Overview:

The problem with yesterday's SAMtools tutorial was determined to be a rather annoying typo in the mpileup command. Specifically, the SAMtools mpileup -f option is supposed to reference the reference.fasta file that you have previously indexed, NOT the indexed file itself. My most profound apologies for not having caught this quicker when it became clear there was a problem.

Solutions:

1. The SNV_tutorial is now fixed on the website and the commands will work as they appear with the output from the bowtie2 mapping tutorial that you completed in class.
2. I have created a single text file that you can execute on an idev node (NOT as a commands file submitted to the queue!) This file will execute the entire samtools pipeline that exists within the SNV tutorial in ~7 minutes using the output of the bowtie2 tutorial stored in a permanent directory.

Use a single file to execute the entire pipeline.

At the end of class it was asked if there was a way to execute multiple commands on a personal computer rather than at TACC. The answer is: Yes, there are several ways, all of which should work at TACC as well as on your personal computer. The only thing that is specific to TACC is the use of the idev node or the submission queue. 
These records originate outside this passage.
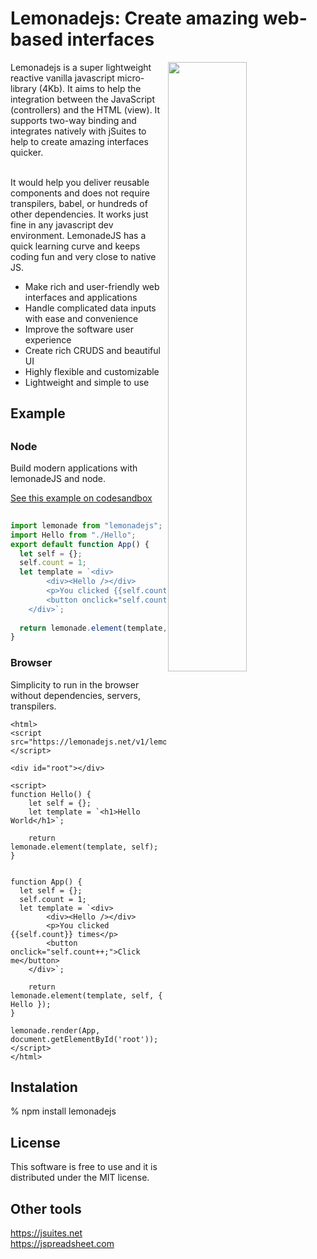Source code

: <h1>Lemonadejs: Create amazing web-based interfaces</h1>

<img src='https://lemonadejs.net/templates/v1/img/home.png' align="right" width="50%">

Lemonadejs is a super lightweight reactive vanilla javascript micro-library (4Kb). It aims to help the integration between the JavaScript (controllers) and the HTML (view). It supports two-way binding and integrates natively with jSuites to help to create amazing interfaces quicker.<br><br>

It would help you deliver reusable components and does not require transpilers, babel, or hundreds of other dependencies. It works just fine in any javascript dev environment. LemonadeJS has a quick learning curve and keeps coding fun and very close to native JS.

- Make rich and user-friendly web interfaces and applications
- Handle complicated data inputs with ease and convenience
- Improve the software user experience
- Create rich CRUDS and beautiful UI
- Highly flexible and customizable
- Lightweight and simple to use

<h2>Example<h2>
<h3>Node</h3>

Build modern applications with lemonadeJS and node.
 
 <a href='https://codesandbox.io/s/lemonadejs-reactive-app-no2dl'>See this example on codesandbox</a>

```javascript
 
import lemonade from "lemonadejs";
import Hello from "./Hello";
export default function App() {
  let self = {};
  self.count = 1;
  let template = `<div>
        <div><Hello /></div>
        <p>You clicked {{self.count}} times</p>
        <button onclick="self.count++;">Click me</button>
    </div>`;
 
  return lemonade.element(template, self, { Hello });
}
```

<h3>Browser</h3>

Simplicity to run in the browser without dependencies, servers, transpilers.<br>

```  
<html>
<script src="https://lemonadejs.net/v1/lemonade.js"></script>

<div id="root"></div>

<script>
function Hello() {
    let self = {};
    let template = `<h1>Hello World</h1>`;

    return lemonade.element(template, self);
}


function App() {
  let self = {};
  self.count = 1;
  let template = `<div>
        <div><Hello /></div>
        <p>You clicked {{self.count}} times</p>
        <button onclick="self.count++;">Click me</button>
    </div>`;

    return lemonade.element(template, self, { Hello });
}

lemonade.render(App, document.getElementById('root'));
</script>
</html>
```

<h2>Instalation</h2>

% npm install lemonadejs


<h2>License</h2>

This software is free to use and it is distributed under the MIT license.


<h2>Other tools</h2>

https://jsuites.net<br>
https://jspreadsheet.com<br>
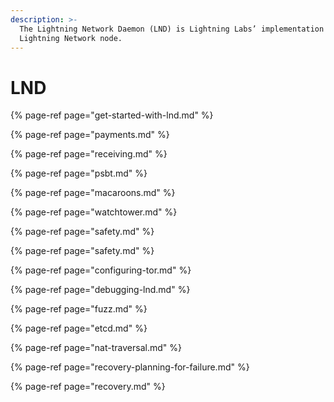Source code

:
 ```yaml
---
description: >-
  The Lightning Network Daemon (LND) is Lightning Labs’ implementation of a
  Lightning Network node.
---
```


# LND

{% page-ref page="get-started-with-lnd.md" %}

{% page-ref page="payments.md" %}

{% page-ref page="receiving.md" %}

{% page-ref page="psbt.md" %}

{% page-ref page="macaroons.md" %}

{% page-ref page="watchtower.md" %}

{% page-ref page="safety.md" %}

{% page-ref page="safety.md" %}

{% page-ref page="configuring-tor.md" %}

{% page-ref page="debugging-lnd.md" %}

{% page-ref page="fuzz.md" %}

{% page-ref page="etcd.md" %}

{% page-ref page="nat-traversal.md" %}

{% page-ref page="recovery-planning-for-failure.md" %}

{% page-ref page="recovery.md" %}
1. Rather than stringing commands together with pipes and redirection,  you can chain them together with the semicolon (;) to force everything on the left to be completed before reading through to the next command. Consider the following example and explanation:
   1. mkdir test;cd test
   2. Will create a new folder named test and then immediately change into that new directory. 
   3. Note that the spacing around the ; symbol does not matter.
2. Much like the commands file during TACC queue submission, a single file can be used to execute multiple commands. The difference is that when a single file is executed it takes each line as a new command and executes them in the order that it encounters them rather than splitting them up and sending them to multiple processors or computers. The requirement is that the file itself must be executable. To make a file executable the following example commands can be used to make a file executable by everyone:
   1. chmod +x file
   2. chmod 777 file
   3. wikipedia is a good source of information for how to make things executable for narrower swaths of people, or to modify read and write permissions as well

In this case, I have made the full_snv_pipeline executable by everyone.

idev -A UT-2015-05-18
cp $BI/gva_course/snv_tutorial_fix/full_snv_pipeline .
./full_snv_pipeline

[samopen] SAM header is present: 1 sequences.
[bam_sort_core] merging from 2 files...
[mpileup] 1 samples in 1 input files
<mpileup> Set max per-file depth to 8000
[bcfview] 100000 sites processed.
[afs] 0:99968.324 1:23.090 2:8.586
[bcfview] 200000 sites processed.
[afs] 0:99972.734 1:22.265 2:5.001
[bcfview] 300000 sites processed.
[afs] 0:99969.505 1:25.152 2:5.343
[bcfview] 400000 sites processed.
[afs] 0:99977.665 1:19.328 2:3.007
[bcfview] 500000 sites processed.
[afs] 0:99964.202 1:24.792 2:11.006
[bcfview] 600000 sites processed.
[afs] 0:99979.628 1:9.529 2:10.843
[afs] 0:49405.456 1:8.543 2:1.001

mkdir samtools_tutorial_fix  # make a new directory
cd samtools_tutorial_fix/  # change into that directory
cp /corral-repl/utexas/BioITeam/gva_course/mapping/bowtie2/SRR030257.sam .  # copy the *.sam output file from the bowtie2mapping tutorial to the current directory
cp /corral-repl/utexas/BioITeam/gva_course/mapping/bowtie2/NC_012967.1.fasta .  # copy the reference.fasta file from the bowtie2mapping tutorial to the current directory
samtools faidx NC_012967.1.fasta  # index the reference file
samtools view -b -S -o SRR030257.bam SRR030257.sam  # convert the *.sam file to a *.bam file
samtools sort SRR030257.bam SRR030257.sorted  # sort the alignments based on the leftmost alignment position
samtools index SRR030257.sorted.bam  # index the sorted bam file for fast/easy access
samtools mpileup -u -f NC_012967.1.fasta SRR030257.sorted.bam > SRR030257.bcf  # create a BCF file identifying variant locations
bcftools view -v -c -g SRR030257.bcf > SRR030257.vcf  # convert the *.bcf file to a *.vcf format so it can be interogated.

Once the command prompt is returned, you can begin to interrogate the VCF file as you wish. As the tutorial notes, there is some meta data about the file at the top of it with lines preceeded by a double pound sign (##), followed by a quite useful header line, and then row after row after row of potential genetic variants.